Rick started coming over for a weekly dinner. Then his daughter Caroline began joining us. They were my pod. 

My sister Kath and I share a hairdresser, and in June 2020, Kath had Rita come to her backyard to cut our hair. Other than when Rita was clipping our hair, we all kept our distance; we all stayed masked. 

Other than from the sidewalk, I don't remember when I finally saw my sister Trish. She and her daughter Molly came for my truncated 2020 Christmas Eve not-much-of-a-celebration, but I'm pretty sure that, when things started easing up a bit during the summer, we must have seen each other a time or two. But it's a blur. 

In August, I "attended", via Zoom, the funeral of my cousin's daughter. 

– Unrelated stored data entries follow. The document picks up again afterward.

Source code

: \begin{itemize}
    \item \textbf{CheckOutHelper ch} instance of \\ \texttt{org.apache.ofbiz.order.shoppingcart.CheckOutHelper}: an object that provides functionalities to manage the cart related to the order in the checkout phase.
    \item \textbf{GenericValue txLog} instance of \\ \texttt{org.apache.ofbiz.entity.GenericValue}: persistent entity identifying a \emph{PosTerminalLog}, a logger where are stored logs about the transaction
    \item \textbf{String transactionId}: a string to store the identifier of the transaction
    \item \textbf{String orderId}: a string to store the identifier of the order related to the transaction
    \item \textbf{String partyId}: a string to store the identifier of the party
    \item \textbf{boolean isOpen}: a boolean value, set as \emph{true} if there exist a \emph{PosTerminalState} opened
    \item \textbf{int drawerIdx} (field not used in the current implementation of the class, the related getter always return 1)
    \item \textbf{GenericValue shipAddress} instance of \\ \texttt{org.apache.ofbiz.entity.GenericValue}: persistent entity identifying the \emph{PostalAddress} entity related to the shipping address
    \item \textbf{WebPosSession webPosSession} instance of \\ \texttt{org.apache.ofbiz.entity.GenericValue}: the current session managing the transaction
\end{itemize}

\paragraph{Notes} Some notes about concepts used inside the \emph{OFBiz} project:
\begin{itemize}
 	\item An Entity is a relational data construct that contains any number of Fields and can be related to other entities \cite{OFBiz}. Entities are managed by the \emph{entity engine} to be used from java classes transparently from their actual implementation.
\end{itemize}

In September, I masked up and took my chances with a bus trip to the Cape, and lunch on the front porch at my cousin's. 

That month, I also ventured out to the finale of a fundraising run for Jake. I had a distanced chat with a few friends. Masked. Within a month, Jake was gone...

I started taking masked walks with my friend K, but neither of us ventured back to volunteering at St. Francis House.

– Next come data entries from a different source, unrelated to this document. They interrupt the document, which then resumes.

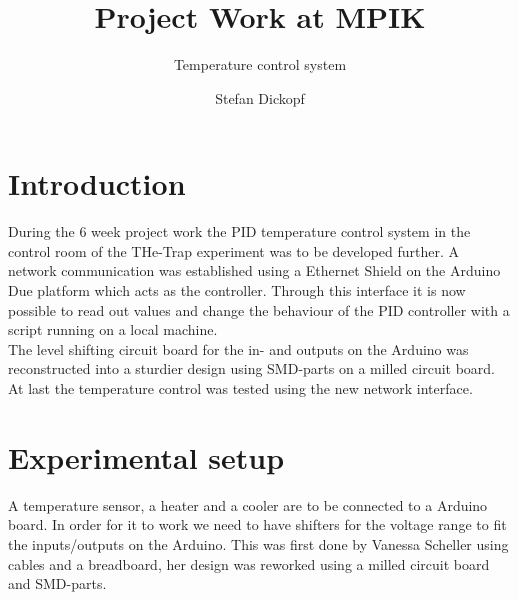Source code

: \documentclass[12pt]{scrartcl}
\begin{document}
  \title{Project Work at MPIK}
  \subtitle{Temperature control system}
  \date{}
  \author{Stefan Dickopf}
  \maketitle

  \section{Introduction}
    During the 6 week project work the PID temperature control system in the
    control room of the THe-Trap experiment was to be developed further. A
    network communication was established using a Ethernet Shield on
    the Arduino Due platform which acts as the controller. Through this
    interface it is now possible to read out values and change the behaviour
    of the PID controller with a script running on a local machine.\\
    The level shifting circuit board for the in- and outputs on the Arduino
    was reconstructed into a sturdier design using SMD-parts on a milled
    circuit board.\\
    At last the temperature control was tested using the new network interface.

  \section{Experimental setup}
    A temperature sensor, a heater and a cooler are to be connected to a Arduino
    board. In order for it to work we need to have shifters for the voltage
    range to fit the inputs/outputs on the Arduino. This was first done by
    Vanessa Scheller using cables and a breadboard, her design was reworked
    using a milled circuit board and SMD-parts.
\end{document}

In October, we had lunch outside at the Seaport. It was a moment.

In November, I went to City Hall to early vote for Joe Biden.

The Saturday after the election, K and I were on the bridge heading over to the Esplanade for our walk when we heard horns starting to beep and people starting to cheer. Biden had been declared the winner. Thank God!

Thanksgiving, I "celebrated"with a sausage and pepper sandwich - the one I hadn't been able to have at Fenway Park during the baseball season since there was no Fenway Park in 2020. 

Right before Christmas 2020, I took a masked walk with a small group of friends to see the lights on The Common, in the Public Garden, along the Commonwealth Mall. 

Other than the January insurrection - and that's a pretty big other - 2021 started with the promise that we'd soon have the vaccine.

And, sure enough, after a mad - and I do mean mad - scramble to find a shot, in late February, I got my first jab. Friends and family were getting theirs, too.

Then 2021 got pretty damned good. 

All of a sudden, you didn't need to wear a mask when you were outside. Friends and family could get together. For real. We could actually go and sit down in a restaurant. I was back to volunteering at St. Francis House, and for my friend Jake's charity, Christmas in the City. Christmas Eve and my house was - get this! - completely normal.

And then...

Here comes omicron.

The Tuesday after Christmas, I had lunch with a couple of friends, including my friend Peter who was the friend who'd had the worst bout of covid (just pre-vaccine) of anyone I'm close to. Trish was supposed to be there, but she bowed out with a cold. I brought along a covid test (which my cousin MB had brought as a hostess gift for Christmas Eve) which our friend Michele - who lives near Trish - dropped off. Negative. Yay!

I was exposed to covid the Wednesday after Christmas. I was fully masked, and the contact was with a fully masked and vaxxed/booster staff member at St. Francis. He was perfectly fine at the time. But that night he wasn't perfectly fine, and he tested positive with his home test kit.

The head of volunteers let me know on Thursday, and sent me home with a test kit and some hot chocolate mix (complete with marshmallows, candy canes, and a mug).

I isolated. No New Year's Eve at Trish's. I watched the kiddie fireworks on the Common at 7 p.m., and was in bed by 10. 

On Monday, I used the home test. Negative. Just to be sure, I did it again on Wednesday. Negative. (Can I have a yay?)

More and more, we're seeing breakthrough covid. But the vaccine is holding. Most cases are mild - if they even rise to that level. Like a cold, we're hearing. The people getting sick, the people dying, are for the most part unvaxxed, unmasked. Sorry/not sorry, but I have zero fucks to give for these folks who, through their ignorance, stubborness, and selfishness, are - at this late date - prolonging the pandemic for everyone else.

Fingers crossed that the pandemic burns itself out in the next month or so. Or gets itself under control so that we can once again resume the new normal, at least at the level we enjoyed this past summer and fall. 

Like pretty much everyone else, as we enter our third covid year, I've had it with living covidly.